== Excerpted data ==
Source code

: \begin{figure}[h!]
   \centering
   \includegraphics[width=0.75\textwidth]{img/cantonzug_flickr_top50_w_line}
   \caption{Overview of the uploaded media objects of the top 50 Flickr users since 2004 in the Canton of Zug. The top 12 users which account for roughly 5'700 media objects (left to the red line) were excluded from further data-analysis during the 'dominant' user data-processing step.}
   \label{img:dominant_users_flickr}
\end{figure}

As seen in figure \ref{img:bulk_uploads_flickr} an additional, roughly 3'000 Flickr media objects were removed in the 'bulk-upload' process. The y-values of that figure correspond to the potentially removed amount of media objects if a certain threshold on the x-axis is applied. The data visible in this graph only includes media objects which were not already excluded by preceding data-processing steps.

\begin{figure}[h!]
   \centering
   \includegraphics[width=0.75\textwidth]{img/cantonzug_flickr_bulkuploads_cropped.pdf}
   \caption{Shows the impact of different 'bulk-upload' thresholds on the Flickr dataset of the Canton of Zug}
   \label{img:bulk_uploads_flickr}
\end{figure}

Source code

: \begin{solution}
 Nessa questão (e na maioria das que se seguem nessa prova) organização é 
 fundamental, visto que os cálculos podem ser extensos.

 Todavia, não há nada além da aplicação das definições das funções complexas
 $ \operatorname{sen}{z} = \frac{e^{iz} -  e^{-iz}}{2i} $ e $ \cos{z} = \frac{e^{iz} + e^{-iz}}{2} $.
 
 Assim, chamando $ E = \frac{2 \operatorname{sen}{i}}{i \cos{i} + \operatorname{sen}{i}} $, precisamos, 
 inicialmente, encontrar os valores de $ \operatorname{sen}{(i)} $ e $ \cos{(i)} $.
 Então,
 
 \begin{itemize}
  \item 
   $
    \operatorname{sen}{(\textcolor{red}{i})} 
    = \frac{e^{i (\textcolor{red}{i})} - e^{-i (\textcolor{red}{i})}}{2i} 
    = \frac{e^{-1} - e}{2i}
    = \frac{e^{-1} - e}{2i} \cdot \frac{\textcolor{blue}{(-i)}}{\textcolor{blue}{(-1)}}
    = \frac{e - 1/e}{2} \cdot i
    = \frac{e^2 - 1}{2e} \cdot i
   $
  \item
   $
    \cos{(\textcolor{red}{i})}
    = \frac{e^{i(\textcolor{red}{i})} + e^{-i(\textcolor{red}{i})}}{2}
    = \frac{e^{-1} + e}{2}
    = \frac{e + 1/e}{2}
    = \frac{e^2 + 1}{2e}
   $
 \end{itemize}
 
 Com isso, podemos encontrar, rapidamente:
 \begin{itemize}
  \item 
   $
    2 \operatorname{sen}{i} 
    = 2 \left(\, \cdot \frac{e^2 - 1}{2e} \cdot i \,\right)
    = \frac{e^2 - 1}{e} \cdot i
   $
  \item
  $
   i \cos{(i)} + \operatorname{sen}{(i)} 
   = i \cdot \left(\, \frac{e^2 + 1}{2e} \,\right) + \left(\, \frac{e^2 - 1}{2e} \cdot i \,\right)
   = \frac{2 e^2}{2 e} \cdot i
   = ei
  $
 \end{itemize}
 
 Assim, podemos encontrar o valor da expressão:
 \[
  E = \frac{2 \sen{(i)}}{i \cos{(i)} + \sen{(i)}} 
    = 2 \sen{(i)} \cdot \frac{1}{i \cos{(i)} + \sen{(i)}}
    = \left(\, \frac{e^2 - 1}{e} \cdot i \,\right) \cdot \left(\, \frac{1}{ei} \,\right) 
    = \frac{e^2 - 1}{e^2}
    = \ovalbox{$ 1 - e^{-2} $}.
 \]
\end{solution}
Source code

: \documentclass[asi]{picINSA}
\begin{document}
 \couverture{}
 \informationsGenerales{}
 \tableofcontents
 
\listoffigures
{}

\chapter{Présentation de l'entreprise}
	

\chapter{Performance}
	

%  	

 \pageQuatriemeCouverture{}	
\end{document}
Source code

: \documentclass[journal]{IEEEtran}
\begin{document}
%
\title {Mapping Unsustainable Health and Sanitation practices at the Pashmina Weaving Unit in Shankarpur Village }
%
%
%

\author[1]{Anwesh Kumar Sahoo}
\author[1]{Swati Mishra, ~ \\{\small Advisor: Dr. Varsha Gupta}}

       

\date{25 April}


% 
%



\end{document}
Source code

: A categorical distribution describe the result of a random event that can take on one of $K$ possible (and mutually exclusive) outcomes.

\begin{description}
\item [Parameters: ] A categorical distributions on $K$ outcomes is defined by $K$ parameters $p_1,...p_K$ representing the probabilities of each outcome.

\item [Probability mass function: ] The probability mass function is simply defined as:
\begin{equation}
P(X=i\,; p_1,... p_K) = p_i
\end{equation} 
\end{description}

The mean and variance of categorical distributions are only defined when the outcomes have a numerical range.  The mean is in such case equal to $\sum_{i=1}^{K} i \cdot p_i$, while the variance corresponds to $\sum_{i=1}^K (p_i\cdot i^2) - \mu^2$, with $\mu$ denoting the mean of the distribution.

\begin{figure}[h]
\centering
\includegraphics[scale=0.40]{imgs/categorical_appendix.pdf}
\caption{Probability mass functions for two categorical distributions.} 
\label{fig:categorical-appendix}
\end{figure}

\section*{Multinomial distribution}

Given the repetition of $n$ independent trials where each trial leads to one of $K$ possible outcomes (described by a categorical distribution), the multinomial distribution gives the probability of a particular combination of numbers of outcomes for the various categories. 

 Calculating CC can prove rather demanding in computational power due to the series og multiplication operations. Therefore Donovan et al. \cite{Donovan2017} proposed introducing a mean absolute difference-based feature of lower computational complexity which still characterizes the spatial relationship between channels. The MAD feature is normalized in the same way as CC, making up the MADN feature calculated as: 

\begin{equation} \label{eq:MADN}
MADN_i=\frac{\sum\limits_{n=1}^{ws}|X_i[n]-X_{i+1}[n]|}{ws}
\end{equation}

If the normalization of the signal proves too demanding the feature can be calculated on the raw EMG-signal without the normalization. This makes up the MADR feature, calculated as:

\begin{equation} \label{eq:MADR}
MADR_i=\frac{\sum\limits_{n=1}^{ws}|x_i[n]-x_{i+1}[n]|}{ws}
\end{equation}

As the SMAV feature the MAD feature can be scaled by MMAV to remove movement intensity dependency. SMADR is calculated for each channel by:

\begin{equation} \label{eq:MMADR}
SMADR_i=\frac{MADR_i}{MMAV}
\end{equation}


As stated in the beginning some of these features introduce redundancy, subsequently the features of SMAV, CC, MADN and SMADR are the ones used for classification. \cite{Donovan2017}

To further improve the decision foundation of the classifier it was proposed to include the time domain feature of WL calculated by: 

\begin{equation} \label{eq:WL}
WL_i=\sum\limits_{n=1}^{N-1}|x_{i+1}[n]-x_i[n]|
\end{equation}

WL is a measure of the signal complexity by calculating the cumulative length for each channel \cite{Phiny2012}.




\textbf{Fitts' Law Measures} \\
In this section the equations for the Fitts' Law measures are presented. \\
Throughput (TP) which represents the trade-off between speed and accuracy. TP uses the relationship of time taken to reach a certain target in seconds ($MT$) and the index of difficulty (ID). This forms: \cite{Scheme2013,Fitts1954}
===
What is needed: Above are the records. Identify each line that contains the word "includegraphics".

Result for this exercise:
   \includegraphics[width=0.75\textwidth]{img/cantonzug_flickr_top50_w_line}
   \includegraphics[width=0.75\textwidth]{img/cantonzug_flickr_bulkuploads_cropped.pdf}
\includegraphics[scale=0.40]{imgs/categorical_appendix.pdf}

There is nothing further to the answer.